The bandora was a most important instrument around 1600. There is a solo repertoire, printed and published for amateur players by Anthony Holborne and others, and there is consort music. Especially in the so called 'Broken Consort' the bandora provides the bottom harmony while its little sister, the cittern, takes care of the top harmony, treble and bass viols play the two outer lines and lutes and flute play and ornament middle parts.
Unfortunately no original instruments survived but we know from pictures that most bandoras had a slanted bridge and nut and fanned frets on the fingerboard. It was tuned like a 8 course lute lacking the chanterelle. Dd-Ff-Gg-cc-ff-aa-dd. Strung in iron. The beautiful orpharion by Francis Palmer, build in London 1617 is a perfect model.

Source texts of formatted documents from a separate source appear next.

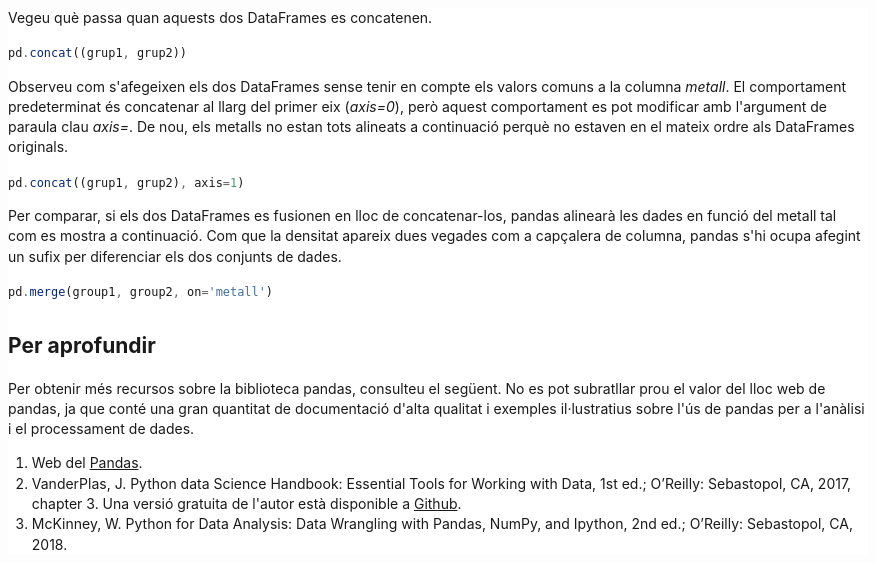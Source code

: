 Vegeu què passa quan aquests dos DataFrames es concatenen.

```js
pd.concat((grup1, grup2))
```

Observeu com s'afegeixen els dos DataFrames sense tenir en compte els valors comuns a la columna _metall_. El comportament predeterminat és concatenar al llarg del primer eix (_axis=0_), però aquest comportament es pot modificar amb l'argument de paraula clau _axis=_. De nou, els metalls no estan tots alineats a continuació perquè no estaven en el mateix ordre als DataFrames originals.

```js
pd.concat((grup1, grup2), axis=1)
```

Per comparar, si els dos DataFrames es fusionen en lloc de concatenar-los, pandas alinearà les dades en funció del metall tal com es mostra a continuació. Com que la densitat apareix dues vegades com a capçalera de columna, pandas s'hi ocupa afegint un sufix per diferenciar els dos conjunts de dades.

```js
pd.merge(group1, group2, on='metall')
```

## Per aprofundir

Per obtenir més recursos sobre la biblioteca pandas, consulteu el següent. No es pot subratllar prou el valor del lloc web de pandas, ja que conté una gran quantitat de documentació d'alta qualitat i exemples il·lustratius sobre l'ús de pandas per a l'anàlisi i el processament de dades.

1. Web del [Pandas](http://pandas.pydata.org/).
2. VanderPlas, J. Python data Science Handbook: Essential Tools for Working with Data, 1st ed.; O’Reilly: Sebastopol, CA, 2017, chapter 3. Una versió gratuita de l'autor està disponible a [Github](https://github.com/jakevdp/PythonDataScienceHandbook).
3. McKinney, W. Python for Data Analysis: Data Wrangling with Pandas, NumPy, and Ipython, 2nd ed.; O’Reilly: Sebastopol, CA, 2018.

At first I had just an idea of a sound in my mind and I knew what the instrument should look like. Palmer was so perfect and beautiful that I wanted this copied in every detail, and it should have a carved head, representing my favorite character in Shakespeare, Nick Bottom the weaver from the 'Midsummer-Night's Dream' in his altered state.
I felt very much drawn to the bandora, since I love the clear bright sound of iron strings, having build and strung many harpsichords in my life. Also, with Stephen Birkett's p-wire there is an iron wire available now, that has all the sound qualities I'm looking for. With my trusted friend Dieter Schossig I embarked on this adventure some years ago, talking and planing. For him it was the first iron strung instrument. Dieter made the drawings, I calculated the strings, Dieter build the instrument, I tested it.
Bandoras need a very very low action. Otherwise the intonation will suffer. Also, accurate tuning with iron strings and friction pegs is close to impossible. Here another fantastic craftsman came into the picture. Violin builder and bow maker Hagen Schiffler has specialized in modifying geared tuners to look like friction pegs but providing the comfort and precision we are looking for in the 21st century. His work made wresting the donkey so much easier.